Quand la Biélorussie est abordée, la discussion s’échauffe : « Ce pays est moins ouvert aux affaires depuis la crise, a déclaré Boris Kisselevsky, mais le gouvernement français soutient les investissement dans l’économie biélorusse et voit un grand potentiel dans le développement du secteur bancaire et agro-industriel ».
Ulf Schneider, directeur général de RUSSIA CONSULTING Group, a comparé en détail les systèmes comptables et fiscaux des quatre pays et a spécialement insisté sur les conditions avantageuses dont peuvent bénéficier les investisseurs en Biélorussie : « Il est possible de transférer les pertes sur des périodes futures. Dans la technopole IT les entreprises enregistrés ne payent pas d’impôts sur les bénéfices et les compagnies étrangères ont le droit de décider si elles payent ou non les charges sociales ».
« La Biélorussie est un pays fortement centralisé, précise le directeur général de Skif-consulting, Dmitri Demidenko. Cela empêche-t-il de mener des affaires ? Non. Cela nous aide même. Le pouvoir présidentiel fort, c’est la garantie pour les investisseurs d’une liberté d’agir, de créer des nouveaux postes de travail et de travailler sereinement. Les investisseurs étrangers ont le statut de « vache sacrée » et obtiennent ainsi beaucoup d’avantages si tant est que leur projet soutienne le pouvoir en place. Mais l’Etat contrôle la compétitivité et le niveau de rémunération de sorte que les attentes des bailleurs de fonds en terme de retour sur investissement soient comblées ». La procédure de dédouanement, relativement transparente et rigoureuse par rapport aux autres pays, joue également en faveur de la Biélorussie.

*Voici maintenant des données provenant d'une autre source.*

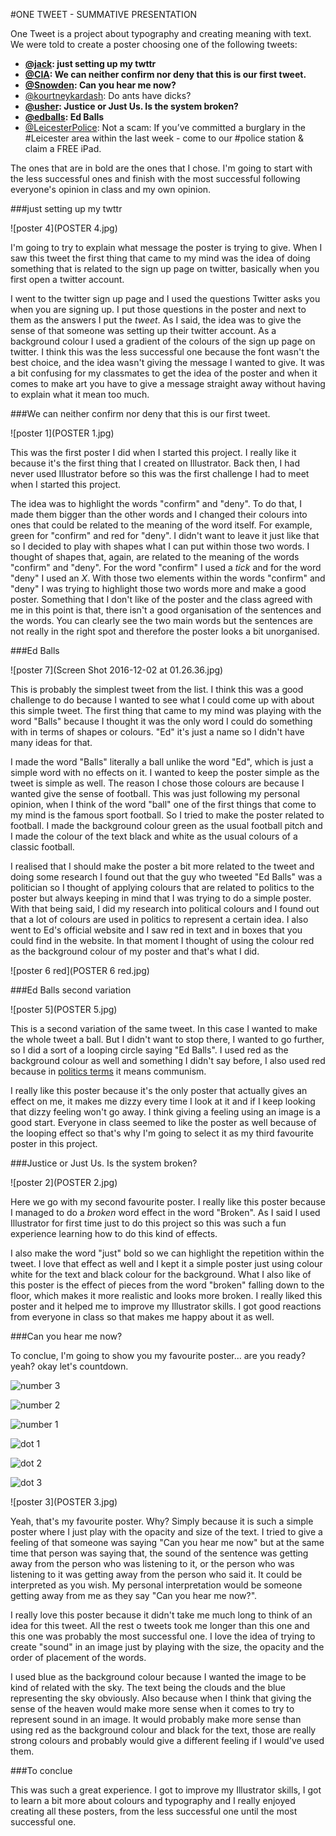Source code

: #ONE TWEET - SUMMATIVE PRESENTATION

One Tweet is a project about typography and creating meaning with text. We were told to create a poster choosing one of the following tweets:

* **[@jack](https://twitter.com/jack/status/20): just setting up my twttr**
* **[@CIA](https://twitter.com/CIA/status/474971393852182528): We can neither confirm nor deny that this is our first tweet.**
* **[@Snowden](https://twitter.com/Snowden/status/648890134243487744): Can you hear me now?**
* [@kourtneykardash](https://twitter.com/kourtneykardash/status/11175751424): Do ants have dicks?
* **[@usher](https://twitter.com/usher/status/654335781687984129): Justice or Just Us. Is the system broken?**
* **[@edballs](https://twitter.com/edballs/status/63623585020915713): Ed Balls**
* [@LeicesterPolice](https://twitter.com/CentralLeicsNPA/status/287937337781002240): Not a scam: If you’ve committed a burglary in the #Leicester area within the last week - come to our #police station & claim a FREE iPad.

The ones that are in bold are the ones that I chose. I'm going to start with the less successful ones and finish with the most successful following everyone's opinion in class and my own opinion.

###just setting up my twttr

![poster 4](POSTER 4.jpg)

I'm going to try to explain what message the poster is trying to give. When I saw this tweet the first thing that came to my mind was the idea of doing something that is related to the sign up page on twitter, basically when you first open a twitter account.  

I went to the twitter sign up page and I used the questions Twitter asks you when you are signing up. I put those questions in the poster and next to them as the answers I put the _tweet_. As I said, the idea was to give the sense of that someone was setting up their twitter account. As a background colour I used a gradient of the colours of the sign up page on twitter. I think this was the less successful one because the font wasn't the best choice, and the idea wasn't giving the message I wanted to give. It was a bit confusing for my classmates to get the idea of the poster and when it comes to make art you have to give a message straight away without having to explain what it mean too much.

###We can neither confirm nor deny that this is our first tweet.

![poster 1](POSTER 1.jpg)

This was the first poster I did when I started this project. I really like it because it's the first thing that I created on Illustrator. Back then, I had never used Illustrator before so this was the first challenge I had to meet when I started this project.  

The idea was to highlight the words "confirm" and "deny". To do that, I made them bigger than the other words and I changed their colours into ones that could be related to the meaning of the word itself. For example, green for "confirm" and red for "deny". I didn't want to leave it just like that so I decided to play with shapes what I can put within those two words. I thought of shapes that, again, are related to the meaning of the words "confirm" and  "deny". For the word "confirm" I used a _tick_ and for the word "deny" I used an _X_. With those two elements within the words "confirm" and "deny" I was trying to highlight those two words more and make a good poster. Something that I don't like of the poster and the class agreed with me in this point is that, there isn't a good organisation of the sentences and the words. You can clearly see the two main words but the sentences are not really in the right spot and therefore the poster looks a bit unorganised.

###Ed Balls

![poster 7](Screen Shot 2016-12-02 at 01.26.36.jpg)

This is probably the simplest tweet from the list. I think this was a good challenge to do because I wanted to see what I could come up with about this simple tweet. The first thing that came to my mind was playing with the word "Balls" because I thought it was the only word I could do something with in terms of shapes or colours. "Ed" it's just a name so I didn't have many ideas for that.

I made the word "Balls" literally a ball unlike the word "Ed", which is just a simple word with no effects on it. I wanted to keep the poster simple as the tweet is simple as well. The reason I chose those colours are because I wanted give the sense of football. This was just following my personal opinion, when I think of the word "ball" one of the first things that come to my mind is the famous sport football. So I tried to make the poster related to football. I made the background colour green as the usual football pitch and I made the colour of the text black and white as the usual colours of a classic football.

I realised that I should make the poster a bit more related to the tweet and doing some research I found out that the guy who tweeted "Ed Balls" was a politician so I thought of applying colours that are related to politics to the poster but always keeping in mind that I was trying to do a simple poster. With that being said, I did my research into political colours and I found out that a lot of colours are used in politics to represent a certain idea. I also went to Ed's official website and I saw red in text and in boxes that you could find in the website. In that moment I thought of using the colour red as the background colour of my poster and that's what I did.

![poster 6 red](POSTER 6 red.jpg)

###Ed Balls second variation

![poster 5](POSTER 5.jpg)

This is a second variation of the same tweet. In this case I wanted to make the whole tweet a ball. But I didn't want to stop there, I wanted to go further, so I did a sort of a looping circle saying "Ed Balls". I used red as the background colour as well and something I didn't say before, I also used red because in [politics terms](https://en.wikipedia.org/wiki/Political_colour) it means communism.

I really like this poster because it's the only poster that actually gives an effect on me, it makes me dizzy every time I look at it and if I keep looking that dizzy feeling won't go away. I think giving a feeling using an image is a good start. Everyone in class seemed to like the poster as well because of the looping effect so that's why I'm going to select it as my third favourite poster in this project.

###Justice or Just Us. Is the system broken?

![poster 2](POSTER 2.jpg)

Here we go with my second favourite poster. I really like this poster because I managed to do a _broken_ word effect in the word "Broken". As I said I used Illustrator for first time just to do this project so this was such a fun experience learning how to do this kind of effects.

I also make the word "just" bold so we can highlight the repetition within the tweet. I love that effect as well and I kept it a simple poster just using colour white for the text and black colour for the background. What I also like of this poster is the effect of pieces from the word "broken" falling down to the floor, which makes it more realistic and looks more broken. I really liked this poster and it helped me to improve my Illustrator skills. I got good reactions from everyone in class so that makes me happy about it as well.

###Can you hear me now?

To conclue, I'm going to show you my favourite poster... are you ready? yeah? okay let's countdown.

![number 3](3.jpg)

![number 2](2.jpg)

![number 1](1.jpg)

![dot 1](dot.jpg)

![dot 2](dot.jpg)

![dot 3](dot.jpg)

![poster 3](POSTER 3.jpg)

Yeah, that's my favourite poster. Why? Simply because it is such a simple poster where I just play with the opacity and size of the text. I tried to give a feeling of that someone was saying "Can you hear me now" but at the same time that person was saying that, the sound of the sentence was getting away from the person who was listening to it, or the person who was listening to it was getting away from the person who said it. It could be interpreted as you wish. My personal interpretation would be someone getting away from me as they say "Can you hear me now?".

I really love this poster because it didn't take me much long to think of an idea for this tweet. All the rest o tweets took me longer than this one and this one was probably the most successful one. I love the idea of trying to create "sound" in an image just by playing with the size, the opacity and the order of placement of the words.

I used blue as the background colour because I wanted the image to be kind of related with the sky. The text being the clouds and the blue representing the sky obviously. Also because when I think that giving the sense of the heaven would make more sense when it comes to try to represent sound in an image. It would probably make more sense than using red as the background colour and black for the text, those are really strong colours and probably would give a different feeling if I would've used them.

###To conclue

This was such a great experience. I got to improve my Illustrator skills, I got to learn a bit more about colours and typography and I really enjoyed creating all these posters, from the less successful one until the most successful one.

Valery Sajenkov, vice-président de Schneider Electric, s’est attaché à décrire les procédures de circulation des biens importés dans le cadre de l’Union douanière, de l’expérience du taux de TVA zéro et de l’application de la loi sur les prix de transfert. « La mise en place des règles douanières, jusqu’ici nationales, sera désormais du ressort de l’Union douanière. La question est de savoir quel règlement national servira de modèle de base. Cette question doit être placée au centre de l’attention des organes de décision » a-t-il précisé.
Au cours du forum, ont également été examinés les enjeux liés au développement de l’infrastructure logistique sur le territoire de la Russie et à l’amélioration de l’administration douanière. Cette dernière prévoit de raccourcir la durée de transit des biens importés, la mise en place d’un système de déclaration électronique, l’application d’un principe de « guichet unique » à la frontière, etc. Dans l’ensemble, les changements dans ces domaines ne sont possibles qu’à travers une coopération étroite entre les autorités douanières et les entreprises.